**Task instructions:** Look in the listing below for the line that has "Minification of assets", then return it and each following line up to and including the one with "To grab the", exactly and without pictures.

**Dataset entries:**
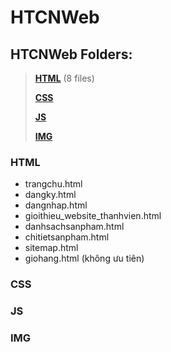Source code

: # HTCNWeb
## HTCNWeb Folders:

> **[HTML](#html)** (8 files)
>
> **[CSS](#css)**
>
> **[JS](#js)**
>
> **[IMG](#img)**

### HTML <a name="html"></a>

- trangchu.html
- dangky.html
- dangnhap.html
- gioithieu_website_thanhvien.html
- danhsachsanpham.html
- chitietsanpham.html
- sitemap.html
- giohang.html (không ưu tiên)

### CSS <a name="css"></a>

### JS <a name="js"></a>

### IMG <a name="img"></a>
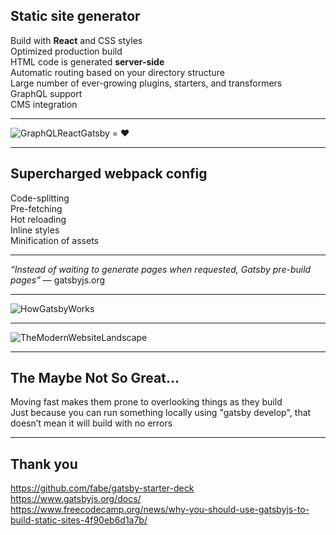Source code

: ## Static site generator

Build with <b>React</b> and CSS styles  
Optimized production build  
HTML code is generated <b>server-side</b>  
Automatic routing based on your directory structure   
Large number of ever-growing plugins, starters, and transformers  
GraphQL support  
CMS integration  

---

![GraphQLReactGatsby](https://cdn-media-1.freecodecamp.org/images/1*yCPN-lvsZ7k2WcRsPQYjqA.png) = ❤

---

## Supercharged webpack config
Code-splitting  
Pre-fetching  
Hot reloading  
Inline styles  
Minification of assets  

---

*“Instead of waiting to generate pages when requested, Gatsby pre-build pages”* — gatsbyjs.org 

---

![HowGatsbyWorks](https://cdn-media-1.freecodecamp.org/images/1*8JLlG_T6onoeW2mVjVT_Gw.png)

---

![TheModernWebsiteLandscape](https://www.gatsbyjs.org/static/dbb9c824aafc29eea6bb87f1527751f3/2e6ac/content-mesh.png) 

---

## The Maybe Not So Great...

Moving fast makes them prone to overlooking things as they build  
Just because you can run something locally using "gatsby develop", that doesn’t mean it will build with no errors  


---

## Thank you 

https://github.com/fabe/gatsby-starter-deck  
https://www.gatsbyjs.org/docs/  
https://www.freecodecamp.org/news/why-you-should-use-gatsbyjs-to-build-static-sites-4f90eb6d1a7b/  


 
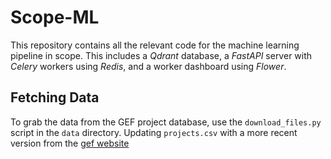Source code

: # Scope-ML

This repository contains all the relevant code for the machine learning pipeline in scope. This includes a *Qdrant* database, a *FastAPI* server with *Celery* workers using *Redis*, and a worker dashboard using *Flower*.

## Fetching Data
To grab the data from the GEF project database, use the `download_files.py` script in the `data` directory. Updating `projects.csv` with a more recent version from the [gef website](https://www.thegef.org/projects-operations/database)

* * *

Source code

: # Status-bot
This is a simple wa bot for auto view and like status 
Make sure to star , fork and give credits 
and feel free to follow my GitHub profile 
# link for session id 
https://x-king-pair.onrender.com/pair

--

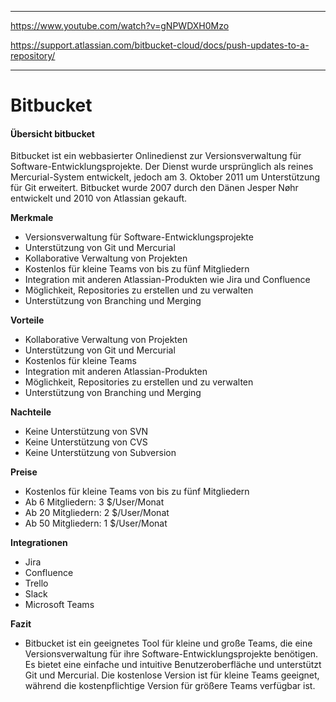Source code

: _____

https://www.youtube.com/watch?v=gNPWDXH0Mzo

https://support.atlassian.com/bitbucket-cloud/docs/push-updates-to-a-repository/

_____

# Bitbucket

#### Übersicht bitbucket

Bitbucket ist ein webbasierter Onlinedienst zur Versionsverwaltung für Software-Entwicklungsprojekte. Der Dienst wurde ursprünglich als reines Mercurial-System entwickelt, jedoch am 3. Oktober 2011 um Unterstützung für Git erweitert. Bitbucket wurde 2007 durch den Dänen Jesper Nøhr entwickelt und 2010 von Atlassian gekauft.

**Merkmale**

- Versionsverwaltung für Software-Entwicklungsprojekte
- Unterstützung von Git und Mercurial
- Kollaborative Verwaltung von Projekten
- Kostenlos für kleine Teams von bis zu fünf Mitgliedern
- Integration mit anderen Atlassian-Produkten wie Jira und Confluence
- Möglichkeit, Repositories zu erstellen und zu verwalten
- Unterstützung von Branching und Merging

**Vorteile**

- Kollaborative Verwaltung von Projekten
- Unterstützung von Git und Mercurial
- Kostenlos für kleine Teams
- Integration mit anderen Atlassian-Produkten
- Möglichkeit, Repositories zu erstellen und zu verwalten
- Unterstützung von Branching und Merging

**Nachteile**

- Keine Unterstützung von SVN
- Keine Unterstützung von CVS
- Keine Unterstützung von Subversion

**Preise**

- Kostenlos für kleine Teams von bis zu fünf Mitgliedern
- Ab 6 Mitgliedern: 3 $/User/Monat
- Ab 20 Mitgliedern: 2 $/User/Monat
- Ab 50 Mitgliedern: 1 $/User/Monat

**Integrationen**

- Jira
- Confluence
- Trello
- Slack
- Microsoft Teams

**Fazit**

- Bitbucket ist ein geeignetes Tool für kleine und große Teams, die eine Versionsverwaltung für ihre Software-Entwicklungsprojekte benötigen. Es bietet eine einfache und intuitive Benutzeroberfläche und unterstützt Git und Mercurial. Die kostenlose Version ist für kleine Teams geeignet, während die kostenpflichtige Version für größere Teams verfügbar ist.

**Task response:**
Minification of assets  

---

*“Instead of waiting to generate pages when requested, Gatsby pre-build pages”* — gatsbyjs.org 

---

![HowGatsbyWorks](https://cdn-media-1.freecodecamp.org/images/1*8JLlG_T6onoeW2mVjVT_Gw.png)

---

![TheModernWebsiteLandscape](https://www.gatsbyjs.org/static/dbb9c824aafc29eea6bb87f1527751f3/2e6ac/content-mesh.png) 

---

## The Maybe Not So Great...

Moving fast makes them prone to overlooking things as they build  
Just because you can run something locally using "gatsby develop", that doesn’t mean it will build with no errors  


---

## Thank you 

https://github.com/fabe/gatsby-starter-deck  
https://www.gatsbyjs.org/docs/  
https://www.freecodecamp.org/news/why-you-should-use-gatsbyjs-to-build-static-sites-4f90eb6d1a7b/  


 
Source code

: # Scope-ML

This repository contains all the relevant code for the machine learning pipeline in scope. This includes a *Qdrant* database, a *FastAPI* server with *Celery* workers using *Redis*, and a worker dashboard using *Flower*.

## Fetching Data
To grab the data from the GEF project database, use the `download_files.py` script in the `data` directory. Updating `projects.csv` with a more recent version from the [gef website](https://www.thegef.org/projects-operations/database)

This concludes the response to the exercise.